Please reproduce every record exactly as written, leaving out the pictures.
-------------------------
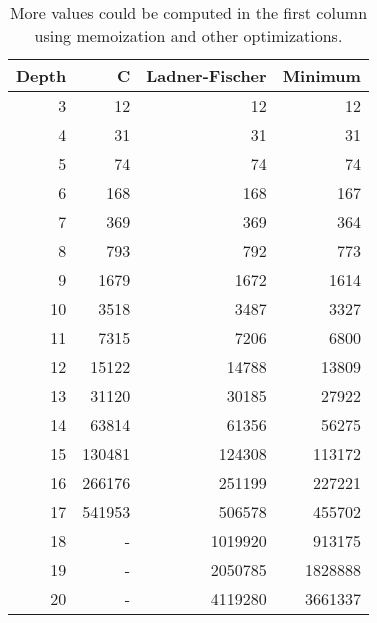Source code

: \begin{table}
  \begin{tabular}{| r || r | r | r |}
    \hline
    Depth &      C & Ladner-Fischer & Minimum \\
    \hline
        3 &     12 &             12 &      12 \\
        4 &     31 &             31 &      31 \\
        5 &     74 &             74 &      74 \\
        6 &    168 &            168 &     167 \\
        7 &    369 &            369 &     364 \\
        8 &    793 &            792 &     773 \\
        9 &   1679 &           1672 &    1614 \\
       10 &   3518 &           3487 &    3327 \\
       11 &   7315 &           7206 &    6800 \\
       12 &  15122 &          14788 &   13809 \\
       13 &  31120 &          30185 &   27922 \\
       14 &  63814 &          61356 &   56275 \\
       15 & 130481 &         124308 &  113172 \\
       16 & 266176 &         251199 &  227221 \\
       17 & 541953 &         506578 &  455702 \\
       18 &      - &        1019920 &  913175 \\
       19 &      - &        2050785 & 1828888 \\
       20 &      - &        4119280 & 3661337 \\
    \hline              
  \end{tabular}         
  \caption{More values could be computed in the first column using memoization
  and other optimizations.}
\end{table}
-------------------------
> _FINISHED TASK_:
Source code

: \begin{table}
  \begin{tabular}{| r || r | r | r |}
    \hline
    Depth &      C & Ladner-Fischer & Minimum \\
    \hline
        3 &     12 &             12 &      12 \\
        4 &     31 &             31 &      31 \\
        5 &     74 &             74 &      74 \\
        6 &    168 &            168 &     167 \\
        7 &    369 &            369 &     364 \\
        8 &    793 &            792 &     773 \\
        9 &   1679 &           1672 &    1614 \\
       10 &   3518 &           3487 &    3327 \\
       11 &   7315 &           7206 &    6800 \\
       12 &  15122 &          14788 &   13809 \\
       13 &  31120 &          30185 &   27922 \\
       14 &  63814 &          61356 &   56275 \\
       15 & 130481 &         124308 &  113172 \\
       16 & 266176 &         251199 &  227221 \\
       17 & 541953 &         506578 &  455702 \\
       18 &      - &        1019920 &  913175 \\
       19 &      - &        2050785 & 1828888 \\
       20 &      - &        4119280 & 3661337 \\
    \hline              
  \end{tabular}         
  \caption{More values could be computed in the first column using memoization
  and other optimizations.}
\end{table}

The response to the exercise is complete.